I have RNA-seq count data and I have already identifying differentially expressed genes DEGs. and Protein-protein interaction analysis for those DEGs.
I would like to perform GSEA for comparison with the previous analysis. and i am confused about what should i do
1- should I take all genes in the RNA-seq count data for GSEA.
2- should I take only DEGs or GSEA.
3- should I take DEGs at the same cut-off (p-value) that used to consider the DEGs as input for PPI or is there any favorable cut-off
(...) You should use all genes, or at least all relevant genes. In
DESeq2 that might be the genes surviving the independent filtering
(=not being NA) or in edgeR those that survive filterByExpr. GSEA
tests whether a gene set as a whole (rather than individual genes as
we test in a pairwise comparison with the mentioned tools) show
evidence to be over- or underexpressed. A geneset can (as a whole)

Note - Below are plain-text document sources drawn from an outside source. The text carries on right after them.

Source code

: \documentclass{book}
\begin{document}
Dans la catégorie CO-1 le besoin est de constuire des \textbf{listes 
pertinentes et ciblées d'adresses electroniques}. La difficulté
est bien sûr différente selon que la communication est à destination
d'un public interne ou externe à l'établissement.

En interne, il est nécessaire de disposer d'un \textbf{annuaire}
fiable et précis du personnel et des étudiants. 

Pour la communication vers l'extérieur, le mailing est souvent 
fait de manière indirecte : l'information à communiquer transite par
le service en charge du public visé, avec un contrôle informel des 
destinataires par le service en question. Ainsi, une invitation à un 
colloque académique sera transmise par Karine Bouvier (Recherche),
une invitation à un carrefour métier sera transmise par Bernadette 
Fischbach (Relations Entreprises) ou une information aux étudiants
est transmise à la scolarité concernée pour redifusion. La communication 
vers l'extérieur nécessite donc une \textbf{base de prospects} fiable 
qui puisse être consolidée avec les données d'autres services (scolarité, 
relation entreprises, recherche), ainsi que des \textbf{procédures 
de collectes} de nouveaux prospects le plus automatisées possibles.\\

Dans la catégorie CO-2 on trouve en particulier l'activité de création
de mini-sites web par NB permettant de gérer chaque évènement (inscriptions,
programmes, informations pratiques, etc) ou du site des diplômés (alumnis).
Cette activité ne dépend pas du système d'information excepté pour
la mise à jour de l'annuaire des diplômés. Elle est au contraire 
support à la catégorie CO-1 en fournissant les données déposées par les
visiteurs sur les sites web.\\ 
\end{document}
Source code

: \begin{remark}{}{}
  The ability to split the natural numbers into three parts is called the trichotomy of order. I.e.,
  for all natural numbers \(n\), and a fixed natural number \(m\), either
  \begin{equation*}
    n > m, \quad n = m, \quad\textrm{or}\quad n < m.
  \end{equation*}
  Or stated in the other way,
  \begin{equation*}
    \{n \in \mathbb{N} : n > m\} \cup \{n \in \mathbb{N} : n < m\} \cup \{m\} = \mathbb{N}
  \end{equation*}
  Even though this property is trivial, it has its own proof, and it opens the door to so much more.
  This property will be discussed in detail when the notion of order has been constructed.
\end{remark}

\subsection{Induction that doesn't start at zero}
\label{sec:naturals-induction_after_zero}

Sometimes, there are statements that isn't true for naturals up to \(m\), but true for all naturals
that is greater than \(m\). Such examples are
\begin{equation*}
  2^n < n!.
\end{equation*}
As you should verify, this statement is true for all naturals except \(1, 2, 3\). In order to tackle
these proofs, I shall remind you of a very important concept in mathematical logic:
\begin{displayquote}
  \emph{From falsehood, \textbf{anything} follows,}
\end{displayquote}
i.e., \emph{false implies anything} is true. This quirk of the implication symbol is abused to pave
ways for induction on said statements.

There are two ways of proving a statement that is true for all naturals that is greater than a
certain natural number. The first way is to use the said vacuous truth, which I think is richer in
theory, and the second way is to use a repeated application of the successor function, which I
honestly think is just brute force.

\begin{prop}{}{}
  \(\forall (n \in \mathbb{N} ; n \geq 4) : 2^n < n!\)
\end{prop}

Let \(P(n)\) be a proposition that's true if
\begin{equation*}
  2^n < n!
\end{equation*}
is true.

show evidence to be overexpressed even though each gene individually
does not need to be overexpressed (=being significant) in a pairwise
comparison. It is simply two different types of questions one asks
when using pairwise DE testing and GSEA. For DESeq2 I would therefore
use all genes surviving the independent filtering, e.g. ranked by
moderated and shrunken LFC after applying lfcShrink. As we rank genes
for GSEA we obviously lose the information of the magnitude of the
ranking metric (here the fold changes) so GSEA informs about global
tendencies. I think it makes sense to always pair GSEA results with
other information, like the fold changes from DESeq2. Even if your
GSEA is significant, but it turns out that the fold changes of your
DESeq2 analysis for the genes of that particular pathway you are
fgsea-ing against are tiny (like very close to zero), then it is
probably questionable whether the result is biologically meaningful,
even though in GSEA rank space the analysis was significant. But I
think the practice of combining different analysis methods to make a
confident statements always makes sense, not just in the GSEA context.
Does that make sense to you?
You should read up about GSEA, it sounds like you don't have a good grasp of what the process involves, which could lead you to misinterpret the results. The original paper gives a good overview of the theory, and this page gives some good tips on providing a rank statistic.